O Miguel provoca: pisa, Tamisa. O  senhor Heitor argumenta e exemplifica pontos fáceis e acaba por dizer um dos seus textos. Está velho, o Srº Heitor,  às vezes perde-se e o texto demora a chegar. Outras vezes entusiasmas-se e as quadras correm limpas e seguras como um relógio. O grupo é generoso com o Srº Heitor e escuta. O Srº Heitor tem consciência disso e todas as sessões, entrega-me um papel com uma cruzinha no canto,  com o poema manuscrito em letras de forma, para eu ler na sessão. O Srº Heitor já não consegue ler bem e gosta de ouvir os seus poemas em voz alta. Quando me engano numa palavra, ele corrige, como se a tivesse exata na memória.
Começam a sair os poemas. Brinca-se atirando a malha e da associação de dois ou três palavras começam a surgir pequenas, poemas:



A nuvem deixa a seara regada e fresca

A abelha no campo parte estranha para a flor

A amizade é lume que queima

Ribeira e Mar estamos em águas


… e fomos por aí fora até ao lanche, usando a máquina e escutando poemas e conversando sobre os textos e autores que o Miguel trazia. Esquecemo-nos das pragas. Eles haviam de gostar.

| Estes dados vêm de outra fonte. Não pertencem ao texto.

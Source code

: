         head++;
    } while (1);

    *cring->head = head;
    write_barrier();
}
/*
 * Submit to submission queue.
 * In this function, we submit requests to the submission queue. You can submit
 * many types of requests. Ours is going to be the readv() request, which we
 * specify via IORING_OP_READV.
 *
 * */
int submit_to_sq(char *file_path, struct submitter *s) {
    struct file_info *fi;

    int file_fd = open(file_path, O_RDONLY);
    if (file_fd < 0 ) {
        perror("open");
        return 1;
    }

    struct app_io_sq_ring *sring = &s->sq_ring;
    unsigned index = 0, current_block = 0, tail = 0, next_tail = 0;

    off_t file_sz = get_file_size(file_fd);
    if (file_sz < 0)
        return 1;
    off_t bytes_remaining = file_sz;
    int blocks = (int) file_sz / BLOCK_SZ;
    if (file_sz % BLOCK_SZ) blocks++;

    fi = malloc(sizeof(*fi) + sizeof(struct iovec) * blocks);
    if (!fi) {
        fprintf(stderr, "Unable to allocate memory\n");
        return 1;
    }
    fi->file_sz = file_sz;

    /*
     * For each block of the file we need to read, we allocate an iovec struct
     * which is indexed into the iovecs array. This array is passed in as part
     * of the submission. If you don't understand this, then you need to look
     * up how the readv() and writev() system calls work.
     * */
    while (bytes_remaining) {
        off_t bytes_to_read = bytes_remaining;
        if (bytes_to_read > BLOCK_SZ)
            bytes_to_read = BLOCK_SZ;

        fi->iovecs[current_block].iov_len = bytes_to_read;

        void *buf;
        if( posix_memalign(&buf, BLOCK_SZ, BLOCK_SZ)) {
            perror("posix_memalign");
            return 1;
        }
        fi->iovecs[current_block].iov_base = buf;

A propósito da história da CARTA

Temos quase dois anos que trabalho – pouco mais de uma dezena de sessões - no centro de dia de Cabeça Gorda com o grupo de idosas que ali se reúne para o chá e torradas.  Às vezes o menu altera-se e aparecem as travessas de cachola com sangue ou as fatias douradas, acompanhadas com café de cevada e chá. Outras vezes somos interrompidos pelos vendedores ambulantes que entram para perguntar se queremos queijos, linguiças, paio. Às vezes rezámos por alma de alguém.
- Vamos lá nós rezar por alma dela – lembrou-se no outro dia, uma das senhoras a propósito do desagrado como se tratam hoje as missas por alma. Rezaram todas em uníssono. Eu acompanhei em silêncio dividida e espantada: deixar-me embalar naquela reza ou documentar a forma natural como o sagrado e o profano se unem em roda daquela mesa.
Das oito senhoras presentes na sessão de hoje, 7 são analfabetas. Contrariamente a outros grupos , este não está a crescer. 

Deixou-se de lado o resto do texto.